Task statement: Output every line below as it stands, dropping only the images.

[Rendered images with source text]
● ● ●

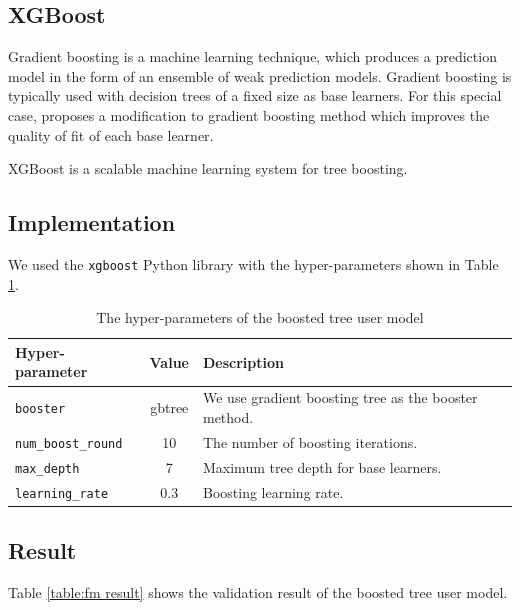     \subsection{XGBoost}

        Gradient boosting is a machine learning technique,
        which produces a prediction model in the form of an ensemble of weak prediction models.
        Gradient boosting is typically used with decision trees of a fixed size as base learners.
        For this special case, \cite{Friedman2001} proposes a modification to gradient boosting method
        which improves the quality of fit of each base learner.

        XGBoost is a scalable machine learning system for tree boosting. \cite{Chen2016}

    \subsection{Implementation}

        We used the \verb|xgboost|\cite{Chen2016} Python library
        with the hyper-parameters shown in Table \ref{table:xgboost param}.

        \begin{table}[hpbt]
        \centering
        \begin{tabular}{lcl}
            \hline
            Hyper-parameter & Value & Description \\
            \hline
            \verb|booster| & gbtree & We use gradient boosting tree as the booster method. \\
            \verb|num_boost_round| & 10 & The number of boosting iterations. \\
            \verb|max_depth| & 7 & Maximum tree depth for base learners. \\
            \verb|learning_rate| & 0.3 & Boosting learning rate. \\
            \hline
        \end{tabular}
        \caption{The hyper-parameters of the boosted tree user model}
        \label{table:xgboost param}
        \end{table}

    \subsection{Result}

        Table \ref{table:fm result} shows the validation result of the boosted tree user model.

● ● ●

Task output:
     \subsection{XGBoost}

        Gradient boosting is a machine learning technique,
        which produces a prediction model in the form of an ensemble of weak prediction models.
        Gradient boosting is typically used with decision trees of a fixed size as base learners.
        For this special case, \cite{Friedman2001} proposes a modification to gradient boosting method
        which improves the quality of fit of each base learner.

        XGBoost is a scalable machine learning system for tree boosting. \cite{Chen2016}

    \subsection{Implementation}

        We used the \verb|xgboost|\cite{Chen2016} Python library
        with the hyper-parameters shown in Table \ref{table:xgboost param}.

        \begin{table}[hpbt]
        \centering
        \begin{tabular}{lcl}
            \hline
            Hyper-parameter & Value & Description \\
            \hline
            \verb|booster| & gbtree & We use gradient boosting tree as the booster method. \\
            \verb|num_boost_round| & 10 & The number of boosting iterations. \\
            \verb|max_depth| & 7 & Maximum tree depth for base learners. \\
            \verb|learning_rate| & 0.3 & Boosting learning rate. \\
            \hline
        \end{tabular}
        \caption{The hyper-parameters of the boosted tree user model}
        \label{table:xgboost param}
        \end{table}

    \subsection{Result}

        Table \ref{table:fm result} shows the validation result of the boosted tree user model.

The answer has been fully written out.